By Tom Leahy on July 28th, 2016
Concern over Brexit weighed heavily on European investment volume in the first half of 2016, the Q2’16 edition of Europe Capital Trends reveals. European real estate investment declined 26% YOY in Q2’16; for the first six months of the year, the total invested dropped 30% YOY.
A number of global economic, financial and social risks have made investors more cautious about where to deploy capital allocation after a record-breaking year for European real estate in 2015. The build-up to the Brexit vote added to these concerns and was a notable brake on investment in the U.K. While it’s no surprise that Central London was particularly affected, our data indicates that the investment cycle had probably already peaked in the third quarter of 2015 and before the vote was announced.

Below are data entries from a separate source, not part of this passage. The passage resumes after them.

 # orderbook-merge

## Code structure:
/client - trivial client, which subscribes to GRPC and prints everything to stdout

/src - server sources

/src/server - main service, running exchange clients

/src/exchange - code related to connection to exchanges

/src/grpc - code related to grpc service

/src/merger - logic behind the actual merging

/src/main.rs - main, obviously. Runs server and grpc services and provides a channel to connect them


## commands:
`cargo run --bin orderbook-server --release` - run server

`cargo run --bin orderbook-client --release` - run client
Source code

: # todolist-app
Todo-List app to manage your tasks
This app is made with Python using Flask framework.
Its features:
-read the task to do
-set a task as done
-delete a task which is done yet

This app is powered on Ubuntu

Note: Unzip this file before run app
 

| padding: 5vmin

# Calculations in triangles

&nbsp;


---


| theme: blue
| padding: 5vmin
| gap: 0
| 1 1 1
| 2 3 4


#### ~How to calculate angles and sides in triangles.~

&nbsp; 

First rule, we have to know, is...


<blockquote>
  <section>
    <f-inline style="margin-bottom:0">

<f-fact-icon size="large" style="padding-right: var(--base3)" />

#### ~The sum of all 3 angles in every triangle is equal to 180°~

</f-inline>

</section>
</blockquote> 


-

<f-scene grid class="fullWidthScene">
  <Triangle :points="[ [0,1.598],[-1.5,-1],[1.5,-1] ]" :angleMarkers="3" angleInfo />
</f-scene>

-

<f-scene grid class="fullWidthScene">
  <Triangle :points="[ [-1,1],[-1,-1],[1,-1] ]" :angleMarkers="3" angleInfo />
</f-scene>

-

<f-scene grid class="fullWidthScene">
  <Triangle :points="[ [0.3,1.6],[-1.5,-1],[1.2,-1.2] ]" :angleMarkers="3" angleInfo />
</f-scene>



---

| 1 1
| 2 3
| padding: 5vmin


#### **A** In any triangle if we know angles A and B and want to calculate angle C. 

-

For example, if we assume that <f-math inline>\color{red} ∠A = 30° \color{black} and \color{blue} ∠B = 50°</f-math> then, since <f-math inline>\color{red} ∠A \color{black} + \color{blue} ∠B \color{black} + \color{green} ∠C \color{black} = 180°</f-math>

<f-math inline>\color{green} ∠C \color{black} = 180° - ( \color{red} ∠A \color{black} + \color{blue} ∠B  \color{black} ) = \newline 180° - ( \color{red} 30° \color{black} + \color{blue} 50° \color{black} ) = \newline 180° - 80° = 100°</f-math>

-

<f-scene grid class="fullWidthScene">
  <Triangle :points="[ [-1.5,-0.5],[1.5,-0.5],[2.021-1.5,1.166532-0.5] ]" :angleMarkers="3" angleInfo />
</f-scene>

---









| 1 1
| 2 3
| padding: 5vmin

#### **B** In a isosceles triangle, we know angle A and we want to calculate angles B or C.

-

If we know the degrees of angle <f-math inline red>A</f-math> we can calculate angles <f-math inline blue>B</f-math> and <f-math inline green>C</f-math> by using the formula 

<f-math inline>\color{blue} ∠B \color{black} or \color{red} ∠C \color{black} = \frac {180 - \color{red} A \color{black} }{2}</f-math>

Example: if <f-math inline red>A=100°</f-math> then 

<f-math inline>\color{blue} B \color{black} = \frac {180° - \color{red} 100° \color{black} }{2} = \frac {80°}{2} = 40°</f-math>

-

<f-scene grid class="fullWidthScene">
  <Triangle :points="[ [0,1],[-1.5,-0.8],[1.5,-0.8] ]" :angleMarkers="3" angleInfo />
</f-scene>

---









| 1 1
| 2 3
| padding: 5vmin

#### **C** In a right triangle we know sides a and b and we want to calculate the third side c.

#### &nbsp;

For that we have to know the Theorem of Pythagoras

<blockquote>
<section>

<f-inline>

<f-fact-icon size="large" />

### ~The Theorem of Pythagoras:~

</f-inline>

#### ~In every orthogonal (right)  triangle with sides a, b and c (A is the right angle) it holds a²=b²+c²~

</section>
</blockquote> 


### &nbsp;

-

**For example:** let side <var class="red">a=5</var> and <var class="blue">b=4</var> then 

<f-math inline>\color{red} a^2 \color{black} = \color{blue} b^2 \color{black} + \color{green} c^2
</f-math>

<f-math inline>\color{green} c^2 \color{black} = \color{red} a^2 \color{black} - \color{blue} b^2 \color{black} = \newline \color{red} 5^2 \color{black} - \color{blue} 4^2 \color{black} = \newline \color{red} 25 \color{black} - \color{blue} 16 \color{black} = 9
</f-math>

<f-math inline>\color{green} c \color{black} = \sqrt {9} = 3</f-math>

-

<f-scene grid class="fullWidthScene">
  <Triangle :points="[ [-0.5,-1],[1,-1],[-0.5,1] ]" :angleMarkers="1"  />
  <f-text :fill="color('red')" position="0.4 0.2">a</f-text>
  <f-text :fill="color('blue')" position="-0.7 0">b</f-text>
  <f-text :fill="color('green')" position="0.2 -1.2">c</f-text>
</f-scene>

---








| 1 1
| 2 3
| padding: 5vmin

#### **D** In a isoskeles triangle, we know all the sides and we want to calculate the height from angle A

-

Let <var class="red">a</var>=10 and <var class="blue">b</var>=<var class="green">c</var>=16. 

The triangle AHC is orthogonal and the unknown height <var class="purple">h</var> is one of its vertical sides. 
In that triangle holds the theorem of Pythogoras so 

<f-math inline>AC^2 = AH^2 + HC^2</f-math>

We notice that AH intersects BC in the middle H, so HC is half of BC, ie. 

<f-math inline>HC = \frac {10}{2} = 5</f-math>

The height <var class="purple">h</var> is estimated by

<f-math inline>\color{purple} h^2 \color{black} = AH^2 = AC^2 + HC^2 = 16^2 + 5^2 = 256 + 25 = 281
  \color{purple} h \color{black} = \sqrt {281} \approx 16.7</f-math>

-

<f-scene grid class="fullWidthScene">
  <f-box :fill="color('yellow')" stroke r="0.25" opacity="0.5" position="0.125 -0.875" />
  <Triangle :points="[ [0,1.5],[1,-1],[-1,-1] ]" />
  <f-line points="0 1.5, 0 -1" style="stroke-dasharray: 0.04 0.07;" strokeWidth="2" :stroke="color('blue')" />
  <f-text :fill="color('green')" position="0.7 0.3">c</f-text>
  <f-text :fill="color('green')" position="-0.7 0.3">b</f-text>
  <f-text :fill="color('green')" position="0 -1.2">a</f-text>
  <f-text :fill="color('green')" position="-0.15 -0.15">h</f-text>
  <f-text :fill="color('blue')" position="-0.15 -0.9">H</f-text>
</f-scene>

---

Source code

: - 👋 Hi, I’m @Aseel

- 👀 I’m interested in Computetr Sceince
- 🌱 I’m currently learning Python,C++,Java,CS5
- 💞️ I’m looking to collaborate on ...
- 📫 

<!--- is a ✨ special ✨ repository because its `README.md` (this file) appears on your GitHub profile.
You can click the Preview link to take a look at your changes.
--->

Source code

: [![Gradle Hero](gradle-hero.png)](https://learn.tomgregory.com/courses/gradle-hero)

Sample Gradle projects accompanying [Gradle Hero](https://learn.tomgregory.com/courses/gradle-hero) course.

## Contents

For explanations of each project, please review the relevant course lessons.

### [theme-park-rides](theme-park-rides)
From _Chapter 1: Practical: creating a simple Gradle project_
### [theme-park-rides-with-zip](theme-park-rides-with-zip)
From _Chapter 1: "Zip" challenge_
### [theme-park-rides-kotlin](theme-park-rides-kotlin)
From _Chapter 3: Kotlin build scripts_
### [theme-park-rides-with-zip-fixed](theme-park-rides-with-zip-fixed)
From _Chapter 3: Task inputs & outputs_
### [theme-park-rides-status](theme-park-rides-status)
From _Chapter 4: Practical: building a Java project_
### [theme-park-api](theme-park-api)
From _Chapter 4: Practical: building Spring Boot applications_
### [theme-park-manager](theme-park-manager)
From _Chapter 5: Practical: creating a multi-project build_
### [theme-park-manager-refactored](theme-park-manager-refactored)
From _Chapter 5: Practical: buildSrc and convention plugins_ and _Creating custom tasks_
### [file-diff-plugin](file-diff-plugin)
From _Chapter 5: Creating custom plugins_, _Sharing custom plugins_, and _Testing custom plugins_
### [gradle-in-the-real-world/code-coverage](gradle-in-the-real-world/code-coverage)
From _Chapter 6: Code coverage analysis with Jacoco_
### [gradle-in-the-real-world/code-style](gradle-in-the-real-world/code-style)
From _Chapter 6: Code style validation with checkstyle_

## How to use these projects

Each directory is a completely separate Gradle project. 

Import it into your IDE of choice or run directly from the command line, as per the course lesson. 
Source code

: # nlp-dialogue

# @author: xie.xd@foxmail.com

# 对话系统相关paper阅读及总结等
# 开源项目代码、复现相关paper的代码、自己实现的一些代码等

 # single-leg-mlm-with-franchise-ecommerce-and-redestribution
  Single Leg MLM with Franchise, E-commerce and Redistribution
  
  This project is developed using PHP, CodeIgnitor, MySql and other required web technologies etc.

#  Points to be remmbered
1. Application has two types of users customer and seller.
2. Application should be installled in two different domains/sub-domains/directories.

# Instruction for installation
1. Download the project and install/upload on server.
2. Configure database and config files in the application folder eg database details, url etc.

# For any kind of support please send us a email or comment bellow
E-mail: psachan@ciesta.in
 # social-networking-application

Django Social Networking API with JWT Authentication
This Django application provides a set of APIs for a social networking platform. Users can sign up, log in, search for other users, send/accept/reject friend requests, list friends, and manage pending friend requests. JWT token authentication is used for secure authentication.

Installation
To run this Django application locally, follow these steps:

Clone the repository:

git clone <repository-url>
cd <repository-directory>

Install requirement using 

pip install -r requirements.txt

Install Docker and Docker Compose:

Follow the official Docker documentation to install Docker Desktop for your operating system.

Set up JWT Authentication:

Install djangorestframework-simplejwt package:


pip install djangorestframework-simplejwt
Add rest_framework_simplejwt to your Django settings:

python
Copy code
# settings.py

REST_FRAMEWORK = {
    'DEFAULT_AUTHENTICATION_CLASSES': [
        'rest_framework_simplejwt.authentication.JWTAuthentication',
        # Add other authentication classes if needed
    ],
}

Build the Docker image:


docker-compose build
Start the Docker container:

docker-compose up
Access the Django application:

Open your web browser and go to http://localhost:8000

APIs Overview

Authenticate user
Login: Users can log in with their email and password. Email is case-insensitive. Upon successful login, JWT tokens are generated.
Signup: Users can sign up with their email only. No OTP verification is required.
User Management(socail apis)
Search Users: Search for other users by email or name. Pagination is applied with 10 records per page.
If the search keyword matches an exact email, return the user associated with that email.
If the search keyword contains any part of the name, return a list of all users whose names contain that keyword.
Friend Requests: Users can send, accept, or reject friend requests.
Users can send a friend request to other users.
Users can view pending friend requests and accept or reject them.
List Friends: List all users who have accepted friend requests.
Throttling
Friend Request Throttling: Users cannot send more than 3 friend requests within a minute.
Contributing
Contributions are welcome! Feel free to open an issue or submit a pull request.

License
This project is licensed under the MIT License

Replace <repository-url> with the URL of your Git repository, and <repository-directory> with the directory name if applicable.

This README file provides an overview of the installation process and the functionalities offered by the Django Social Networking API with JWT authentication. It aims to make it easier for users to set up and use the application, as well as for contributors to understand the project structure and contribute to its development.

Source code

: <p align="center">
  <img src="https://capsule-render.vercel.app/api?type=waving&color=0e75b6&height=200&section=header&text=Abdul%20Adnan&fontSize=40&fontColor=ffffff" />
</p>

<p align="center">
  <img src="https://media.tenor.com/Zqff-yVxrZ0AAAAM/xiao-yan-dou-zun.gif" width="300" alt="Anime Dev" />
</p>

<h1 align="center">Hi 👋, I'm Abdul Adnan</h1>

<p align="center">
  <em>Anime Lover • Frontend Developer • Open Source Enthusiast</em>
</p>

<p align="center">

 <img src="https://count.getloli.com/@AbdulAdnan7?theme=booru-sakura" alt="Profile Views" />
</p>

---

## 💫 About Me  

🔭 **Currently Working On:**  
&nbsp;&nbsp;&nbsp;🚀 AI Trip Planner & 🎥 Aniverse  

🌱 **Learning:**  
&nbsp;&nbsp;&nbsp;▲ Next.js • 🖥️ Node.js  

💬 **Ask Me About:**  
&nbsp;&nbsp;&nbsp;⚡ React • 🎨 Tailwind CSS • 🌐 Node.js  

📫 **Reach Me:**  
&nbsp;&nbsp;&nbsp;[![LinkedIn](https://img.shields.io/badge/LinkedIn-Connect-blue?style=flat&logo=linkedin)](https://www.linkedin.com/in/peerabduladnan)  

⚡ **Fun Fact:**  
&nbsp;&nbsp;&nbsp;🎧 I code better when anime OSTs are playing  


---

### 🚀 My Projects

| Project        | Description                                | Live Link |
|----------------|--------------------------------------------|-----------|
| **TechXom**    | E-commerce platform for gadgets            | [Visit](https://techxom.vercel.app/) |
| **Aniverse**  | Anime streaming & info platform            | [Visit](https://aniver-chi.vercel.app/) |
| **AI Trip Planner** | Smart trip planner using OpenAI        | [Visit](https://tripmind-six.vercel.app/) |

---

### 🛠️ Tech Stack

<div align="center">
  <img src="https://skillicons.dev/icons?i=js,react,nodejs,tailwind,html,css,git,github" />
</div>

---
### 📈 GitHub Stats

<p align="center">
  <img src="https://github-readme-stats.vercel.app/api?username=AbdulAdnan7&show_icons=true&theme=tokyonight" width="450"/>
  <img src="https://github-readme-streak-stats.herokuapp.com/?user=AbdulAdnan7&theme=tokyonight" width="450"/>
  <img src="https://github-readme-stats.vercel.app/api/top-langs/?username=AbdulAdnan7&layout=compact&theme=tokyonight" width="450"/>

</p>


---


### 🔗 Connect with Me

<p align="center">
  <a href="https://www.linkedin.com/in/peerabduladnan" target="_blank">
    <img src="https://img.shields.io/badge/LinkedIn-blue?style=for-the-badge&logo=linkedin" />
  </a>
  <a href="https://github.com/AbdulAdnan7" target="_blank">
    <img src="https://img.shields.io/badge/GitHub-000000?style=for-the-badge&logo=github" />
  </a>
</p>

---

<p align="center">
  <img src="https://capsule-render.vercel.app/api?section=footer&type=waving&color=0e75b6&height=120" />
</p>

We appear to be entering a period of consolidation in which the solid fundamentals for investing in European real estate are counterbalanced by a decrease in investors’ risk appetite caused by broader concerns about economic growth prospects and geopolitical risk. The second half of 2016 is likely to see a continuation of the slowdown in transaction volumes in comparison with the strong 2015, but we do not expect market activity to slow to levels seen during the last downturn in 2008-09. The Brexit vote has certainly heightened uncertainty about prospects for the U.K. market, although the weaker pound and continued investor confidence in London’s future has already resulted in some notable deals involving cross-border investors.